C'est ainsi que commence le roman graphique de
Thomas Azuelos. Il nous ramène en 1939 à Cerbère, une ville frontalière entre l'Espagne et la France.
Une grande vignette en plongée survole le réseau ferroviaire. L'écartement des rails n'est pas le même dans les deux pays. de sorte que les trains qui apportent des fruits d'Espagne s'arrêtent là. Ce sont les « orangères » qui sont chargées de les transborder vers des convois français.
En mars 1939, c'est la « retirada », l'exode des républicains espagnols poursuivis par les troupes franquistes. La ville est bombardée, les activités à l'arrêt. Ainsi s'explique cette énigmatique première planche. le wagon est rempli d'oranges pourries.
Ce climat délétère et étrange de fin du monde, on le retrouve tout au long de cette histoire dans laquelle on croise des tas de personnages tous plus bizarres les uns que les autres : parmi les orangères révoltées, il y a Montse, la rebelle, la vieille Mousseigne, qui ne parle guère, mais n'en pense pas moins. Un peintre qui a l'air fou. Il compose une gigantesque fresque et représente des cadavres nus qu'il trouve sur le bord de la route. Il est amoureux de la belle Montse. Un cuisinier qui est arrivé blessé avec une colonne de réfugiés. Et bien d'autres qui se croisent dans un grand hôtel abandonné sur les hauteurs de la ville.
Les dessins sont très agressifs : gros plans sur des yeux déments, cernés, couleurs très sombres : noir, gris, verdâtre, un peu de jaune. le climat est malsain : mouches, rats, dépouilles, l'orage et les éclairs effrayants et surtout l'hôtel, qui ressemble à un navire échoué sur la colline. On dirait que tout le monde s'est donné rendez-vous à cet endroit. le cuisinier blessé s'y établit. Il nettoie l'office rempli de détritus en putréfaction, il va pêcher et prépare de la nourriture. Il accueille un blessé, un juif allemand qui protège le traité philosophique qu'il a écrit et prend bien trop de morphine. Il se sent rejeté et poursuivi par tous les camps. Des Russes sont à sa recherche, des révolutionnaires espagnols attendent un passeur et des armes. En fait, ce lieu qui paraît abandonné grouille de monde. Il s'oppose à une sorte de buisson, comme une fleur gigantesque, au coeur duquel Montse retrouve le peintre qui veut, avec son portrait, représenter «
toute la beauté du monde ».
Il est vrai que cet album est très esthétique, mais il ne m'a pas plu. J'ai d'abord eu l'impression de ne rien comprendre et de me perdre dans un imbroglio politique.

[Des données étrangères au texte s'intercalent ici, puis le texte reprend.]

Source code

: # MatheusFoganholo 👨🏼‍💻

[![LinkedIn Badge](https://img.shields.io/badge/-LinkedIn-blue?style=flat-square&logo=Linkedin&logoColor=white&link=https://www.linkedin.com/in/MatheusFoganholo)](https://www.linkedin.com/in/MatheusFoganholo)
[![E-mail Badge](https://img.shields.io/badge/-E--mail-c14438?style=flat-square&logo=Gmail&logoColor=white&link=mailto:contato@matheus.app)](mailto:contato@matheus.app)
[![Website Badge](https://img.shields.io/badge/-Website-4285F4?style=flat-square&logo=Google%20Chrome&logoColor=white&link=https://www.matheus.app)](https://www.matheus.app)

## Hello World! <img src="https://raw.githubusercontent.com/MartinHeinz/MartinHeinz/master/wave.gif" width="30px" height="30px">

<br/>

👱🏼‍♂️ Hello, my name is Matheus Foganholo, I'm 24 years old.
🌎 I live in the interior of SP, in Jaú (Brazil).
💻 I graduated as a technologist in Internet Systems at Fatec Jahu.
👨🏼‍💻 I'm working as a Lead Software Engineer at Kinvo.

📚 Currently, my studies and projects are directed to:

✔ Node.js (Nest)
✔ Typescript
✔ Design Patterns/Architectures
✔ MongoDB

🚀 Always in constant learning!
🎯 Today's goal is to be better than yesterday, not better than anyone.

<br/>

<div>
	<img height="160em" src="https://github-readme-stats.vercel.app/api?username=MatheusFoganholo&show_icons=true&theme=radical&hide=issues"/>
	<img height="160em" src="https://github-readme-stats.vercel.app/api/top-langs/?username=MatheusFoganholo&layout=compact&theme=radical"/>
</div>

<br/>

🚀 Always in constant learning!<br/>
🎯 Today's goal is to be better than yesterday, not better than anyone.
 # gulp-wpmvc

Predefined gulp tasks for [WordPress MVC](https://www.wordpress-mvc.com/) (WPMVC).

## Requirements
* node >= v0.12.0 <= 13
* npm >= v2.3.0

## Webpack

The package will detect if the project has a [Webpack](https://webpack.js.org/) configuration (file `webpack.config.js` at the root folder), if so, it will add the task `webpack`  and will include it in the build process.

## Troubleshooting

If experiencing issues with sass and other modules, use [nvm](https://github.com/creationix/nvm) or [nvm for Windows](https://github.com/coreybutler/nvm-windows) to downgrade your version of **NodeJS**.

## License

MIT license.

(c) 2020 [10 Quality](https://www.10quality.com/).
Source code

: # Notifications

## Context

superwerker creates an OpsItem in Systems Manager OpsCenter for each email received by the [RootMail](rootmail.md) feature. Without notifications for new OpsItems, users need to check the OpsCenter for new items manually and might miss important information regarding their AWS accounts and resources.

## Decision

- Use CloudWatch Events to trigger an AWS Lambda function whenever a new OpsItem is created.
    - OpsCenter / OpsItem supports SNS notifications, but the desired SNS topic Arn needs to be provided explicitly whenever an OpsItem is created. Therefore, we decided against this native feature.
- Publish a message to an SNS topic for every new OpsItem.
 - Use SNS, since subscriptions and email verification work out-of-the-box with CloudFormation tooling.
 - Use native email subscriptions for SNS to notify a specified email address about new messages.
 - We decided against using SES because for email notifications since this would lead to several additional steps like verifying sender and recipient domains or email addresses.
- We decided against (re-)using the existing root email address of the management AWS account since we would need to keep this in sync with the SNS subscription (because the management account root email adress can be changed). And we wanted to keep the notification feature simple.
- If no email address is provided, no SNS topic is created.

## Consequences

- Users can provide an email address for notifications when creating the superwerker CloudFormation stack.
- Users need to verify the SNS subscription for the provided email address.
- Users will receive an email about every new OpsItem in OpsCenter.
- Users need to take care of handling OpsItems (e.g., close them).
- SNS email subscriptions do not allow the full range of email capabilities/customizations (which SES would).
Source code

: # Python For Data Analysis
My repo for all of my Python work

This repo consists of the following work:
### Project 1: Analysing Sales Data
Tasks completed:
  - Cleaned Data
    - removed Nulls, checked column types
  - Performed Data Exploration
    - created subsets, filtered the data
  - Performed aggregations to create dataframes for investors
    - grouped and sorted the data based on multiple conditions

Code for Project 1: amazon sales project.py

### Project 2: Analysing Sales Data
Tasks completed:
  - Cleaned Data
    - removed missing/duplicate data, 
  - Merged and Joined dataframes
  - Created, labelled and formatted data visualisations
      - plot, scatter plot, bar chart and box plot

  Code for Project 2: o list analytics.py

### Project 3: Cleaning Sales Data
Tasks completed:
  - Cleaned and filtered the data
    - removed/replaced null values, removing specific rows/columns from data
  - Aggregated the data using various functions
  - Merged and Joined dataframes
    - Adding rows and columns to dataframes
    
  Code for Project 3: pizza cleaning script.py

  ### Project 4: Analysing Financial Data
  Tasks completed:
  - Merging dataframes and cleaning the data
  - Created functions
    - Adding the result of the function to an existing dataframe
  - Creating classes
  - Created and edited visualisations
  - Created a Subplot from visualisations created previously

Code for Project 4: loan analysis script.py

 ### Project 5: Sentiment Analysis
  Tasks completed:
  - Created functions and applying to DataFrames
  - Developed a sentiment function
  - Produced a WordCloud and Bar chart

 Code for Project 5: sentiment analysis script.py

J'ai dû entamer des recherches sur cette ville que je ne connaissais pas, mais qui existe bel et bien, ce qui m'a permis de constater à quel point
Thomas Azuelos avait respecté la réalité des lieux, en particulier de cet improbable hôtel, qui domine toujours la région.
Je savais qu'il y avait eu des différences d'écartement de rails entre différents pays, ce qui causait d'énormes problèmes, puisqu'il fallait changer de convoi à la frontière. Mon père, cheminot passionné, nous en avait parlé. Mais je ne connaissais pas cet épisode qui suit la guerre d'Espagne.
J'ai trouvé l'histoire trop confuse, trop sombre, avec des personnages torturés et des traits menaçants. L'atmosphère est tendue, électrique à l'image des éclairs qui cernent le bâtiment. On se croirait plongé en pleine apocalypse. Bref, malgré ses indéniables qualités, ce n'était pas un album pour moi.